Maybe white-faced Red Ed should sack blackbusting Abbott after all. But if he does, he will be acting as all robotised top-down politicians before him. That is to say, he will comfort himself with the historical infographs which generally demonstrate everything is bound to eventually get better; infographs which consequently allow him to conclude that unhappy anecdote is relatively unimportant and, therefore, reach the easy conclusion that those who make one feel uncomfortable are just looking to stir awkward shit … without, of course, naturally and commonly, caring to ask himself how it’s possible to stir such stuff if it didn’t exist in the first place.
So maybe Abbott is as inconsequential as Tom concludes.
And maybe my daughter’s teacher is professionally incompetent.
And maybe all our feelings add up to a massive and subconsciously crowdsourced conspiracy against the measured, able and competent actions of political classes everywhere.
Or maybe not.
One final thought. It should now be technically possible to crowdsource massive quantities of anecdote.
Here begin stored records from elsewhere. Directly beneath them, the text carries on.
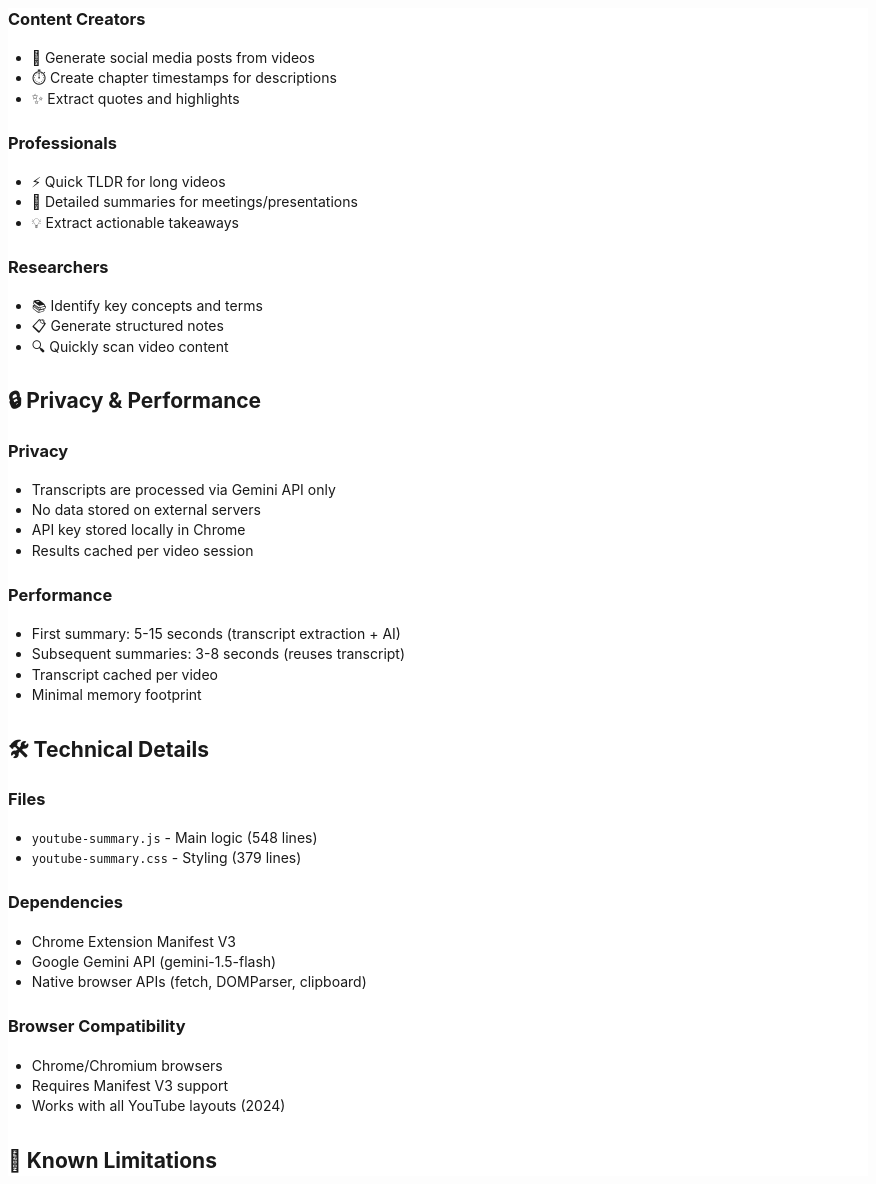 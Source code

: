 ### Content Creators
- 📱 Generate social media posts from videos
- ⏱️ Create chapter timestamps for descriptions
- ✨ Extract quotes and highlights

### Professionals
- ⚡ Quick TLDR for long videos
- 📝 Detailed summaries for meetings/presentations
- 💡 Extract actionable takeaways

### Researchers
- 📚 Identify key concepts and terms
- 📋 Generate structured notes
- 🔍 Quickly scan video content

## 🔒 Privacy & Performance

### Privacy
- Transcripts are processed via Gemini API only
- No data stored on external servers
- API key stored locally in Chrome
- Results cached per video session

### Performance
- First summary: 5-15 seconds (transcript extraction + AI)
- Subsequent summaries: 3-8 seconds (reuses transcript)
- Transcript cached per video
- Minimal memory footprint

## 🛠️ Technical Details

### Files
- `youtube-summary.js` - Main logic (548 lines)
- `youtube-summary.css` - Styling (379 lines)

### Dependencies
- Chrome Extension Manifest V3
- Google Gemini API (gemini-1.5-flash)
- Native browser APIs (fetch, DOMParser, clipboard)

### Browser Compatibility
- Chrome/Chromium browsers
- Requires Manifest V3 support
- Works with all YouTube layouts (2024)

## 🐛 Known Limitations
In which case, the above disjunction between what people actually experience and what politicians say they ought to be feeling should – one day, not so very far in the future – begin to fade away.
If, that is, the political classes are ready to give up the rather more oppressive tools of their historically controlling trade – and finally, ultimately and generously release voting peoples from that erstwhile colonisation of political impulse. That empire of know-it-all mathematically enshrined truths which has ruled so long over the personal that inevitably contains our ordinary but nevertheless all-too-real existences.
On the other hand, that politicians should care to give up so much power is one mighty “if”.
One I really cannot predict if they are ready to voluntarily cede.